Take from the listing each line that has the string "technical".
▼
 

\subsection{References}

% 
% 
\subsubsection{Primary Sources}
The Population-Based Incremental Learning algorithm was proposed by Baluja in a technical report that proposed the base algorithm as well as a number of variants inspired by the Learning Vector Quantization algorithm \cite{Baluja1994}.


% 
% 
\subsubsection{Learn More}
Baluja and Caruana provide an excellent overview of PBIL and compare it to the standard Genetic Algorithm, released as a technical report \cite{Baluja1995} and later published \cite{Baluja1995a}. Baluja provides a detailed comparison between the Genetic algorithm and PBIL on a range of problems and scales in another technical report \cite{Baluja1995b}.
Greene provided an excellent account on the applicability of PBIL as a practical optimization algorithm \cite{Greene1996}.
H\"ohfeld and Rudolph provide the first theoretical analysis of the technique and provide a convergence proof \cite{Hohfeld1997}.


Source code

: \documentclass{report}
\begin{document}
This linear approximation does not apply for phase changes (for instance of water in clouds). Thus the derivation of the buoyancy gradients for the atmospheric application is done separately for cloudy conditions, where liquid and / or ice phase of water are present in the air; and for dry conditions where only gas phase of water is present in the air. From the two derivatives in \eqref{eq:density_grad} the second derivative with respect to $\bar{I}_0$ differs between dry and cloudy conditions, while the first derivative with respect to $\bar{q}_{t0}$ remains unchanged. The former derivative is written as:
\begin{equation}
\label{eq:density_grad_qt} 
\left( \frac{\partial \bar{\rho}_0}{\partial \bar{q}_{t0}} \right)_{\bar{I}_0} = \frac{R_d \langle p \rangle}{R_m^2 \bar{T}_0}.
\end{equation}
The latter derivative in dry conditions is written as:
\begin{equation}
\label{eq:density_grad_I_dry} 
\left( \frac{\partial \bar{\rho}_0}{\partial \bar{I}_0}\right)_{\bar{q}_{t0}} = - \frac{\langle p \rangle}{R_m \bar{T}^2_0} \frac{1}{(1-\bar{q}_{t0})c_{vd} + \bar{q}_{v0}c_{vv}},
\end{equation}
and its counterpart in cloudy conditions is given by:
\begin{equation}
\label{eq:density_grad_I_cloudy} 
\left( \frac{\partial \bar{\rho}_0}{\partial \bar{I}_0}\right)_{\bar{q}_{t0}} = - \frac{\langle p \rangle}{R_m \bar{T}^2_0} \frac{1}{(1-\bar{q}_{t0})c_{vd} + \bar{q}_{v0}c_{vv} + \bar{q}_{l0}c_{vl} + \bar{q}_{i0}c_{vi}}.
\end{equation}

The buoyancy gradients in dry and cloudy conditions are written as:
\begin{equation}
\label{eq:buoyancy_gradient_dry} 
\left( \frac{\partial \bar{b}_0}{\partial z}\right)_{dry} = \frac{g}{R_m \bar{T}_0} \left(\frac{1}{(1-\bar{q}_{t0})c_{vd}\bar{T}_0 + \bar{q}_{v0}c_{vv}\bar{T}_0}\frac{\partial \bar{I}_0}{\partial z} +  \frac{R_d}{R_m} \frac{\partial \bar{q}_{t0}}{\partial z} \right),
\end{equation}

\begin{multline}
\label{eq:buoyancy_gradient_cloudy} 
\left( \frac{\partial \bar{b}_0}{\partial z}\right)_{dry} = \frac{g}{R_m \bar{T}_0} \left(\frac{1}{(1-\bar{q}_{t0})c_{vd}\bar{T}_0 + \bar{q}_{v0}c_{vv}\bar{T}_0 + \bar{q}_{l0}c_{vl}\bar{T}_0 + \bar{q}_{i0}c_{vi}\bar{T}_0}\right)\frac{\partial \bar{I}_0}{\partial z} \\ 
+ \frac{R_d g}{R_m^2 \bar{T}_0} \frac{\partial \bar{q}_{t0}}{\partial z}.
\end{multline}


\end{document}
▲
ANSWER TO THIS PROBLEM:
The Population-Based Incremental Learning algorithm was proposed by Baluja in a technical report that proposed the base algorithm as well as a number of variants inspired by the Learning Vector Quantization algorithm \cite{Baluja1994}.
Baluja and Caruana provide an excellent overview of PBIL and compare it to the standard Genetic Algorithm, released as a technical report \cite{Baluja1995} and later published \cite{Baluja1995a}. Baluja provides a detailed comparison between the Genetic algorithm and PBIL on a range of problems and scales in another technical report \cite{Baluja1995b}.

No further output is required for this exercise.